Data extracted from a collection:
::::::::

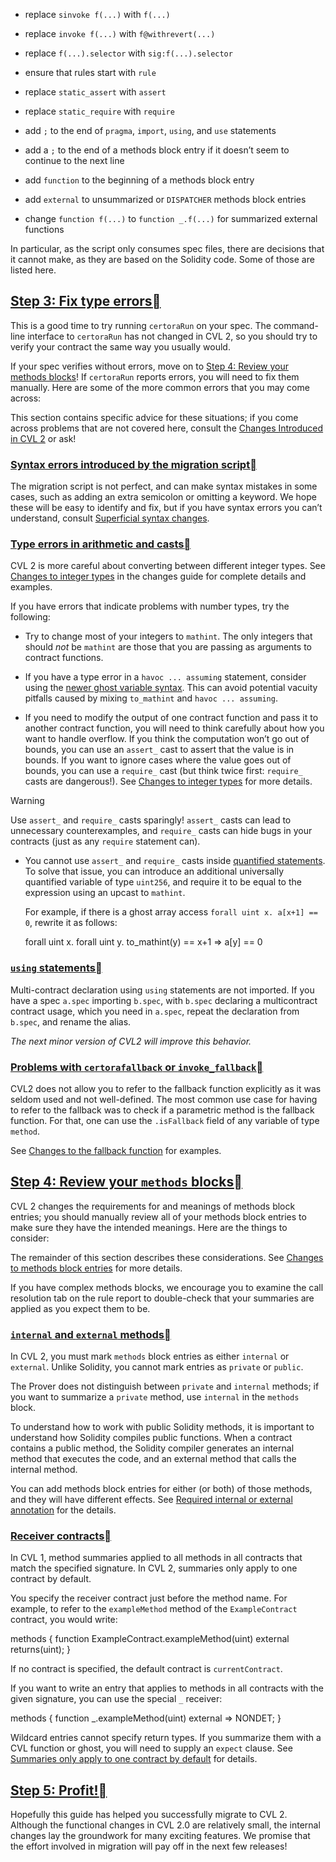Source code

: 
*   replace `sinvoke f(...)` with `f(...)`
    
*   replace `invoke f(...)` with `f@withrevert(...)`
    
*   replace `f(...).selector` with `sig:f(...).selector`
    
*   ensure that rules start with `rule`
    
*   replace `static_assert` with `assert`
    
*   replace `static_require` with `require`
    
*   add `;` to the end of `pragma`, `import`, `using`, and `use` statements
    
*   add a `;` to the end of a methods block entry if it doesn’t seem to continue to the next line
    
*   add `function` to the beginning of a methods block entry
    
*   add `external` to unsummarized or `DISPATCHER` methods block entries
    
*   change `function f(...)` to `function _.f(...)` for summarized external functions
    

In particular, as the script only consumes spec files, there are decisions that it cannot make, as they are based on the Solidity code. Some of those are listed here.

## [Step 3: Fix type errors](#id6)[](#step-3-fix-type-errors "Link to this heading")

This is a good time to try running `certoraRun` on your spec. The command-line interface to `certoraRun` has not changed in CVL 2, so you should try to verify your contract the same way you usually would.

If your spec verifies without errors, move on to [Step 4: Review your methods blocks](#cvl2-migration-summaries)! If `certoraRun` reports errors, you will need to fix them manually. Here are some of the more common errors that you may come across:

This section contains specific advice for these situations; if you come across problems that are not covered here, consult the [Changes Introduced in CVL 2](changes.html) or ask!

### [Syntax errors introduced by the migration script](#id9)[](#syntax-errors-introduced-by-the-migration-script "Link to this heading")

The migration script is not perfect, and can make syntax mistakes in some cases, such as adding an extra semicolon or omitting a keyword. We hope these will be easy to identify and fix, but if you have syntax errors you can’t understand, consult [Superficial syntax changes](changes.html#cvl2-superficial-syntax-changes).

### [Type errors in arithmetic and casts](#id10)[](#type-errors-in-arithmetic-and-casts "Link to this heading")

CVL 2 is more careful about converting between different integer types. See [Changes to integer types](changes.html#cvl2-integer-types) in the changes guide for complete details and examples.

If you have errors that indicate problems with number types, try the following:

*   Try to change most of your integers to `mathint`. The only integers that should _not_ be `mathint` are those that you are passing as arguments to contract functions.
    
*   If you have a type error in a `havoc ... assuming` statement, consider using the [newer ghost variable syntax](../ghosts.html#ghost-variables). This can avoid potential vacuity pitfalls caused by mixing `to_mathint` and `havoc ... assuming`.
    
*   If you need to modify the output of one contract function and pass it to another contract function, you will need to think carefully about how you want to handle overflow. If you think the computation won’t go out of bounds, you can use an `assert_` cast to assert that the value is in bounds. If you want to ignore cases where the value goes out of bounds, you can use a `require_` cast (but think twice first: `require_` casts are dangerous!). See [Changes to integer types](changes.html#cvl2-integer-types) for more details.
    

Warning

Use `assert_` and `require_` casts sparingly! `assert_` casts can lead to unnecessary counterexamples, and `require_` casts can hide bugs in your contracts (just as any `require` statement can).

*   You cannot use `assert_` and `require_` casts inside [quantified statements](../../user-guide/glossary.html#term-quantifier). To solve that issue, you can introduce an additional universally quantified variable of type `uint256`, and require it to be equal to the expression using an upcast to `mathint`.
    
    For example, if there is a ghost array access `forall uint x. a[x+1] == 0`, rewrite it as follows:
    
    forall uint x. forall uint y. to\_mathint(y) \== x+1 \=> a\[y\] \== 0
    

### [`using` statements](#id11)[](#using-statements "Link to this heading")

Multi-contract declaration using `using` statements are not imported. If you have a spec `a.spec` importing `b.spec`, with `b.spec` declaring a multicontract contract usage, which you need in `a.spec`, repeat the declaration from `b.spec`, and rename the alias.

_The next minor version of CVL2 will improve this behavior._

### [Problems with `certorafallback` or `invoke_fallback`](#id12)[](#problems-with-certorafallback-or-invoke-fallback "Link to this heading")

CVL2 does not allow you to refer to the fallback function explicitly as it was seldom used and not well-defined. The most common use case for having to refer to the fallback was to check if a parametric method is the fallback function. For that, one can use the `.isFallback` field of any variable of type `method`.

See [Changes to the fallback function](changes.html#cvl2-fallback-changes) for examples.

## [Step 4: Review your `methods` blocks](#id7)[](#step-4-review-your-methods-blocks "Link to this heading")

CVL 2 changes the requirements for and meanings of methods block entries; you should manually review all of your methods block entries to make sure they have the intended meanings. Here are the things to consider:

The remainder of this section describes these considerations. See [Changes to methods block entries](changes.html#cvl2-methods-blocks) for more details.

If you have complex methods blocks, we encourage you to examine the call resolution tab on the rule report to double-check that your summaries are applied as you expect them to be.

### [`internal` and `external` methods](#id13)[](#internal-and-external-methods "Link to this heading")

In CVL 2, you must mark `methods` block entries as either `internal` or `external`. Unlike Solidity, you cannot mark entries as `private` or `public`.

The Prover does not distinguish between `private` and `internal` methods; if you want to summarize a `private` method, use `internal` in the `methods` block.

To understand how to work with public Solidity methods, it is important to understand how Solidity compiles public functions. When a contract contains a public method, the Solidity compiler generates an internal method that executes the code, and an external method that calls the internal method.

You can add methods block entries for either (or both) of those methods, and they will have different effects. See [Required internal or external annotation](changes.html#cvl2-visibility) for the details.

### [Receiver contracts](#id14)[](#receiver-contracts "Link to this heading")

In CVL 1, method summaries applied to all methods in all contracts that match the specified signature. In CVL 2, summaries only apply to one contract by default.

You specify the receiver contract just before the method name. For example, to refer to the `exampleMethod` method of the `ExampleContract` contract, you would write:

methods {
    function ExampleContract.exampleMethod(uint) external returns(uint);
}

If no contract is specified, the default contract is `currentContract`.

If you want to write an entry that applies to methods in all contracts with the given signature, you can use the special `_` receiver:

methods {
    function \_.exampleMethod(uint) external \=> NONDET;
}

Wildcard entries cannot specify return types. If you summarize them with a CVL function or ghost, you will need to supply an `expect` clause. See [Summaries only apply to one contract by default](changes.html#cvl2-wildcards) for details.

## [Step 5: Profit!](#id8)[](#step-5-profit "Link to this heading")

Hopefully this guide has helped you successfully migrate to CVL 2. Although the functional changes in CVL 2.0 are relatively small, the internal changes lay the groundwork for many exciting features. We promise that the effort involved in migration will pay off in the next few releases!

::::::::

Assigned task:
Please give again the lines above between the line holding "beginning of a methods block entry" and the line holding "## [Step 3: Fix", inclusive, exactly as they are and with nothing added.

Response box:
*   add `function` to the beginning of a methods block entry
    
*   add `external` to unsummarized or `DISPATCHER` methods block entries
    
*   change `function f(...)` to `function _.f(...)` for summarized external functions
    

In particular, as the script only consumes spec files, there are decisions that it cannot make, as they are based on the Solidity code. Some of those are listed here.

## [Step 3: Fix type errors](#id6)[](#step-3-fix-type-errors "Link to this heading")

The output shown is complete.